**WHAT TO PRODUCE:** Nothing but a number should be written: the count of lines below that contain "plugins".

**STORED DATA:**
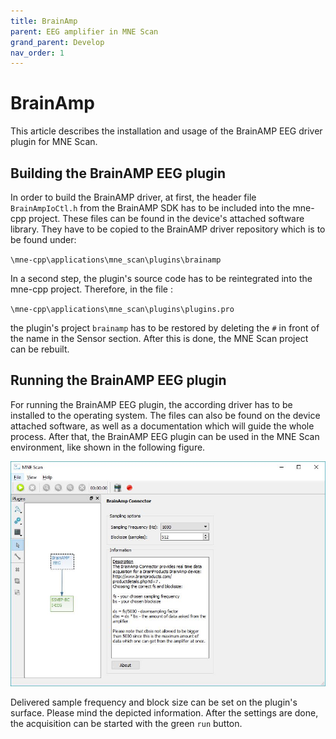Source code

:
 ```yaml
---
title: BrainAmp
parent: EEG amplifier in MNE Scan
grand_parent: Develop
nav_order: 1
---
```

# BrainAmp

This article describes the installation and usage of the BrainAMP EEG driver plugin for MNE Scan.

## Building the BrainAMP EEG plugin

In order to build the BrainAMP driver, at first, the header file `BrainAmpIoCtl.h` from the BrainAMP SDK has to be included into the mne-cpp project. These files can be found in the device's attached software library. They have to be copied to the BrainAMP driver repository which is to be found under:

`\mne-cpp\applications\mne_scan\plugins\brainamp`

In a second step, the plugin's source code has to be reintegrated into the mne-cpp project. Therefore, in the file :

`\mne-cpp\applications\mne_scan\plugins\plugins.pro`

the plugin's project `brainamp` has to be restored by deleting the `#` in front of the name in the Sensor section. After this is done, the MNE Scan project can be rebuilt.

## Running the BrainAMP EEG plugin

For running the BrainAMP EEG plugin, the according driver has to be installed to the operating system. The files can also be found on the device attached software, as well as a documentation which will guide the whole process. After that, the BrainAMP EEG plugin can be used in the MNE Scan environment, like shown in the following figure.

![](../../images/BrainAMP_GUI.jpg "The GUI of the gUSBamp EEG plugin.")

Delivered sample frequency and block size can be set on the plugin's surface. Please mind the depicted information. After the settings are done, the acquisition can be started with the green `run` button.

**FINISHED TASK:** 2